== THE DATA ==
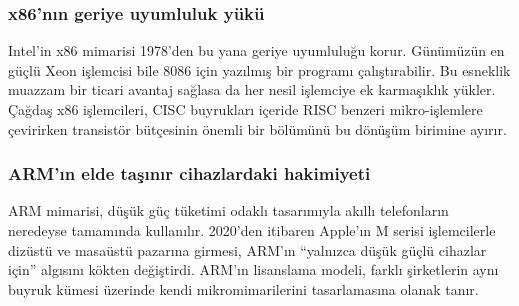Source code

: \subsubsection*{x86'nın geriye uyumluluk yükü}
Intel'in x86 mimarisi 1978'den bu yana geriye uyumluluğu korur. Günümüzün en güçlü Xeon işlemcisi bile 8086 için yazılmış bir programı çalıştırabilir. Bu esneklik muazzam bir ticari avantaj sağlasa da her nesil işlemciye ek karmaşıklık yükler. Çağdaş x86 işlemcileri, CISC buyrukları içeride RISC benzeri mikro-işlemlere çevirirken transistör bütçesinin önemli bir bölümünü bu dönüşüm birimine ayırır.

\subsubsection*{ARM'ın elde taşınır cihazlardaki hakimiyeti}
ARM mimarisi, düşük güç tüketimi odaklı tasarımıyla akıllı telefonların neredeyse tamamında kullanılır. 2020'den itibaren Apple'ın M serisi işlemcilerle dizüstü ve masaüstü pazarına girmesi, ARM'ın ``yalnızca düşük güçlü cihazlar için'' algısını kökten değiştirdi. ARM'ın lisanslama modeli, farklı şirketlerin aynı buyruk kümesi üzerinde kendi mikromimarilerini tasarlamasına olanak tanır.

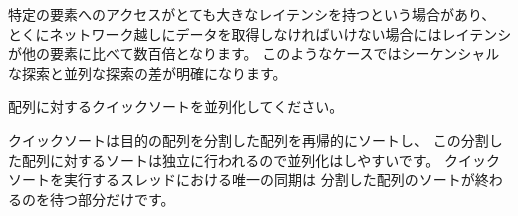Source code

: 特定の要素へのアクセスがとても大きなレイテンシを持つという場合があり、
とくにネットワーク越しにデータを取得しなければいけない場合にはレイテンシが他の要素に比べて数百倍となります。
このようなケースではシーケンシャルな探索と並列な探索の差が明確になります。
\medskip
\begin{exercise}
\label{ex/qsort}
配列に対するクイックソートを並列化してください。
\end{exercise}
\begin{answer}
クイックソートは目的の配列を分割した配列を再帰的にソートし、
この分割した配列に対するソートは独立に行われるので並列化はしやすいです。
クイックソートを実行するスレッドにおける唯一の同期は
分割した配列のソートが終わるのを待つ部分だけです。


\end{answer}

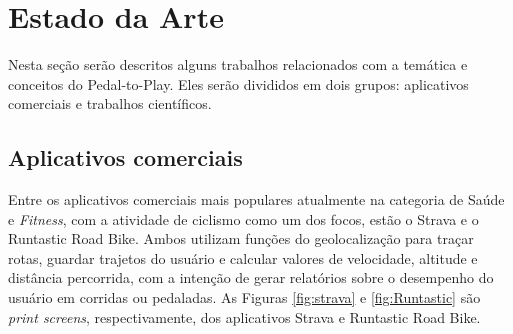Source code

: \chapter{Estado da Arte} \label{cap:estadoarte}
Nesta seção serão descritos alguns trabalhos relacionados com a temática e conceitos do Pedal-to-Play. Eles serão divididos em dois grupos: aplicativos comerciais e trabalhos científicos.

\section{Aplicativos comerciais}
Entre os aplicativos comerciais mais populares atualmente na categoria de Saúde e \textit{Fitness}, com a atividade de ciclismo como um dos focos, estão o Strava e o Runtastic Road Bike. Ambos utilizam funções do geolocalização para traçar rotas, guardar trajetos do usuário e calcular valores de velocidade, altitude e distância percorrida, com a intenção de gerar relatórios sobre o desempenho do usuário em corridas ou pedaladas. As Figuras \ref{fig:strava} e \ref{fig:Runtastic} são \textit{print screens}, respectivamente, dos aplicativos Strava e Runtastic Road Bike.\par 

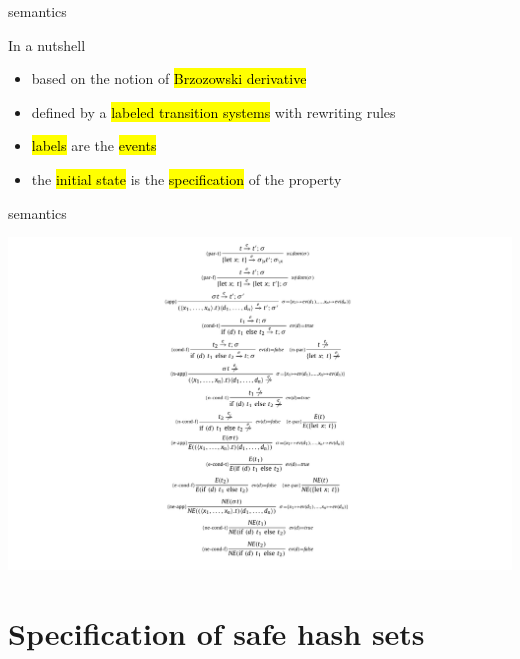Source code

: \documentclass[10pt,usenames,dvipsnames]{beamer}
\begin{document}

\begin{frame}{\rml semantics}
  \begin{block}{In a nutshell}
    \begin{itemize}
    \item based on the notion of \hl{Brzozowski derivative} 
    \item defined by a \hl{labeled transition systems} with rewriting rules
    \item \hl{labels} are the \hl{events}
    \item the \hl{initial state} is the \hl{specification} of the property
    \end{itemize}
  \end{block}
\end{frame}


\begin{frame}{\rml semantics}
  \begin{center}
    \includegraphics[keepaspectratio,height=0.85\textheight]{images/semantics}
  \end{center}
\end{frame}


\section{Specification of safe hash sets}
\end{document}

== WHAT TO DO ==
Total the lines in the records above that contain the string "subsubsection". Write only that total.

== RESPONSE BELOW ==
2